Dataset excerpts
=== Begin Enclosure ===

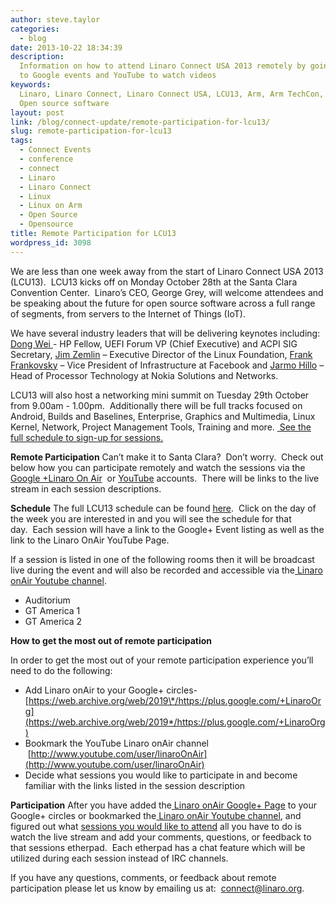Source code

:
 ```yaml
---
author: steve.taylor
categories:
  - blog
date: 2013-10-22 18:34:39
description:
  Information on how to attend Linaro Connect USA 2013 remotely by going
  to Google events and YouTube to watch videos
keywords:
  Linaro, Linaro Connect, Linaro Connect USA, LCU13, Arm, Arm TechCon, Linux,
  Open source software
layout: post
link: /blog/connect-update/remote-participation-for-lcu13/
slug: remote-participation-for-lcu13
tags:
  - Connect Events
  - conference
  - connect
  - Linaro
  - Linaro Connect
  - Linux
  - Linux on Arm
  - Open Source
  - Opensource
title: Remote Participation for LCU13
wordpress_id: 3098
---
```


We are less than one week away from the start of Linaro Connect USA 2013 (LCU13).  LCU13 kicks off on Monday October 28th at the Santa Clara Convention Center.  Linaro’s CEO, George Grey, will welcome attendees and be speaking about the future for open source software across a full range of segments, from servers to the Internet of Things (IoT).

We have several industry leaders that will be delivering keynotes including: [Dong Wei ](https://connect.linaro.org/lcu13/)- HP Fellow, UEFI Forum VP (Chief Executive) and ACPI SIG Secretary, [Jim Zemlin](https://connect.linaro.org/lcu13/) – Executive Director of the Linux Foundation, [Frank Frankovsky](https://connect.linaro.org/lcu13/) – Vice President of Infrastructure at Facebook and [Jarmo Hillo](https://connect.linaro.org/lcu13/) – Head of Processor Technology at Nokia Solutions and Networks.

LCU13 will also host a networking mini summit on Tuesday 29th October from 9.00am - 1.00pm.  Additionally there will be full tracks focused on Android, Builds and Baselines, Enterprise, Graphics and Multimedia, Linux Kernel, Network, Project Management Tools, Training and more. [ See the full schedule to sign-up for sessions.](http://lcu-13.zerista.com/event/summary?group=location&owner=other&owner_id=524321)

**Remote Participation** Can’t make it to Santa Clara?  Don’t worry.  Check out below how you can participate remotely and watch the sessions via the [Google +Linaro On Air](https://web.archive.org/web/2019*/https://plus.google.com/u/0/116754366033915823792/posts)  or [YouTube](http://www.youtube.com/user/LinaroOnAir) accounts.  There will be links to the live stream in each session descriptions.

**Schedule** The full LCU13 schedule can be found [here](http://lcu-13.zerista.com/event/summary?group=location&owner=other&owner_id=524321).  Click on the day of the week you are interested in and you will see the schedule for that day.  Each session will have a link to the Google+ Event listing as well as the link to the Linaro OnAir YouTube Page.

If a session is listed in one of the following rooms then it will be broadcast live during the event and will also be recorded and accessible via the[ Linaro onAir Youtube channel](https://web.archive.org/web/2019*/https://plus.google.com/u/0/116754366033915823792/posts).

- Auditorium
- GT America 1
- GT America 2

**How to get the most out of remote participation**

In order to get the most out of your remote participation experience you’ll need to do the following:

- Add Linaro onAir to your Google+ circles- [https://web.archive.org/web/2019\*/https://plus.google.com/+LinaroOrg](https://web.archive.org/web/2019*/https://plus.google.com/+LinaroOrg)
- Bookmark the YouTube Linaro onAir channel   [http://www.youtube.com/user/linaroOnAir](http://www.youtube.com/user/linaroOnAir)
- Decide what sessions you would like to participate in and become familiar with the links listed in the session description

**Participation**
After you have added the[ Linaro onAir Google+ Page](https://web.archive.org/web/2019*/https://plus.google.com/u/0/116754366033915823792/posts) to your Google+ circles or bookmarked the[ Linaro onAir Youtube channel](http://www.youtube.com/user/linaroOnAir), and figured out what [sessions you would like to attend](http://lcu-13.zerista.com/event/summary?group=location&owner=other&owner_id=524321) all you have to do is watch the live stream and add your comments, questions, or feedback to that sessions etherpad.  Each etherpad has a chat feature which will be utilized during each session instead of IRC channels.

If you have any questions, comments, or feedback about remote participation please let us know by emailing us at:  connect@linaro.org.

=== End Enclosure ===

• [Problem statement]
Determine which lines above include the word "like", and report those lines in full.

• [Solution for this problem]
- Decide what sessions you would like to participate in and become familiar with the links listed in the session description
After you have added the[ Linaro onAir Google+ Page](https://web.archive.org/web/2019*/https://plus.google.com/u/0/116754366033915823792/posts) to your Google+ circles or bookmarked the[ Linaro onAir Youtube channel](http://www.youtube.com/user/linaroOnAir), and figured out what [sessions you would like to attend](http://lcu-13.zerista.com/event/summary?group=location&owner=other&owner_id=524321) all you have to do is watch the live stream and add your comments, questions, or feedback to that sessions etherpad.  Each etherpad has a chat feature which will be utilized during each session instead of IRC channels.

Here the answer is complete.